_What needs to be done:_ Look below for the line with "Fraction := 1;", and from there restate every line word for word until the entries end.

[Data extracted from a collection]

[Start of Attachment]

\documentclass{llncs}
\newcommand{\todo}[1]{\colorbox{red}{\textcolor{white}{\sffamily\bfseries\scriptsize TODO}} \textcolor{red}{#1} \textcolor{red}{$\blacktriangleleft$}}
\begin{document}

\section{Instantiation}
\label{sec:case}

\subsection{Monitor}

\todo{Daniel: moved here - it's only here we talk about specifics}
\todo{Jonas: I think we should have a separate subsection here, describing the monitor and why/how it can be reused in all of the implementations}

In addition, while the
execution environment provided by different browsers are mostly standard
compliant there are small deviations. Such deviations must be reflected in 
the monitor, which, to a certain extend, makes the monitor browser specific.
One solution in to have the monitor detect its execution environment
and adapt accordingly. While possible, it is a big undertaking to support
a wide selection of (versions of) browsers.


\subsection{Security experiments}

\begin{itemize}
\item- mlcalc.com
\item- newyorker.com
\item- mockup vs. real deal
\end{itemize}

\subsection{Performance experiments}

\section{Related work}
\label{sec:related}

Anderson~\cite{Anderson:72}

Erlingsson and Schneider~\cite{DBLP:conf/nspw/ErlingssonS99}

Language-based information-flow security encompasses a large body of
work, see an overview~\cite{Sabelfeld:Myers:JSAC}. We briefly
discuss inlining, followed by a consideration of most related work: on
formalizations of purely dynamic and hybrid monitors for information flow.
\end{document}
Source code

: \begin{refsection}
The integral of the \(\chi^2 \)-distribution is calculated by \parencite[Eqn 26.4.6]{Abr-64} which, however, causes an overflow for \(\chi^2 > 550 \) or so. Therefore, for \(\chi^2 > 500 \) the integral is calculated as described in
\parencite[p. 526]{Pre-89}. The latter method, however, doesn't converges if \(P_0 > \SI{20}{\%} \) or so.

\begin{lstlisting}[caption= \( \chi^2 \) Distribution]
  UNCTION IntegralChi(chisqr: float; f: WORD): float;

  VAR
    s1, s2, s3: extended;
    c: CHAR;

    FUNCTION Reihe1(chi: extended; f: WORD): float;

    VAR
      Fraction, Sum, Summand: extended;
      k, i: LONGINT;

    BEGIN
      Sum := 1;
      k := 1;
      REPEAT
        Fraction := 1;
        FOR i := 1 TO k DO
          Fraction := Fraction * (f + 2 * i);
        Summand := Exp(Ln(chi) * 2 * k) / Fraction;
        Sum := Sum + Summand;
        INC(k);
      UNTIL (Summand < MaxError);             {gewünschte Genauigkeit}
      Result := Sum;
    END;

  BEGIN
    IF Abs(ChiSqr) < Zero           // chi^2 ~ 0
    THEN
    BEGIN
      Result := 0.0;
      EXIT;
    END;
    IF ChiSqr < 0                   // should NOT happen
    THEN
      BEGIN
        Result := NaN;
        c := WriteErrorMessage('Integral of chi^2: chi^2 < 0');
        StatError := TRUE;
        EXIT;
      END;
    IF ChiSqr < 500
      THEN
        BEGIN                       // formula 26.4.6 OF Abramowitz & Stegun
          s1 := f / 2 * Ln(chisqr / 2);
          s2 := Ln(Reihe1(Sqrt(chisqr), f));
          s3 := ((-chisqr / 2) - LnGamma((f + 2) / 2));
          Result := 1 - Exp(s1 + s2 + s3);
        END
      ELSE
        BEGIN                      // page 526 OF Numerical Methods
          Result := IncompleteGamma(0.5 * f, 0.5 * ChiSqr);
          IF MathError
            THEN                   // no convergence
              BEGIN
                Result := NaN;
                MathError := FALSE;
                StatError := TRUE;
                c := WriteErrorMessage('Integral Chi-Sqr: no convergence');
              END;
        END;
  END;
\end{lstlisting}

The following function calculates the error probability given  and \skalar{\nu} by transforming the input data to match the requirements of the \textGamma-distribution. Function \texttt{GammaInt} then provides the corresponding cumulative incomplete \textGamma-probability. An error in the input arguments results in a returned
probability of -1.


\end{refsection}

[End of Attachment]

_Output for this task:_
        Fraction := 1;
        FOR i := 1 TO k DO
          Fraction := Fraction * (f + 2 * i);
        Summand := Exp(Ln(chi) * 2 * k) / Fraction;
        Sum := Sum + Summand;
        INC(k);
      UNTIL (Summand < MaxError);             {gewünschte Genauigkeit}
      Result := Sum;
    END;

  BEGIN
    IF Abs(ChiSqr) < Zero           // chi^2 ~ 0
    THEN
    BEGIN
      Result := 0.0;
      EXIT;
    END;
    IF ChiSqr < 0                   // should NOT happen
    THEN
      BEGIN
        Result := NaN;
        c := WriteErrorMessage('Integral of chi^2: chi^2 < 0');
        StatError := TRUE;
        EXIT;
      END;
    IF ChiSqr < 500
      THEN
        BEGIN                       // formula 26.4.6 OF Abramowitz & Stegun
          s1 := f / 2 * Ln(chisqr / 2);
          s2 := Ln(Reihe1(Sqrt(chisqr), f));
          s3 := ((-chisqr / 2) - LnGamma((f + 2) / 2));
          Result := 1 - Exp(s1 + s2 + s3);
        END
      ELSE
        BEGIN                      // page 526 OF Numerical Methods
          Result := IncompleteGamma(0.5 * f, 0.5 * ChiSqr);
          IF MathError
            THEN                   // no convergence
              BEGIN
                Result := NaN;
                MathError := FALSE;
                StatError := TRUE;
                c := WriteErrorMessage('Integral Chi-Sqr: no convergence');
              END;
        END;
  END;
\end{lstlisting}

The following function calculates the error probability given  and \skalar{\nu} by transforming the input data to match the requirements of the \textGamma-distribution. Function \texttt{GammaInt} then provides the corresponding cumulative incomplete \textGamma-probability. An error in the input arguments results in a returned
probability of -1.


\end{refsection}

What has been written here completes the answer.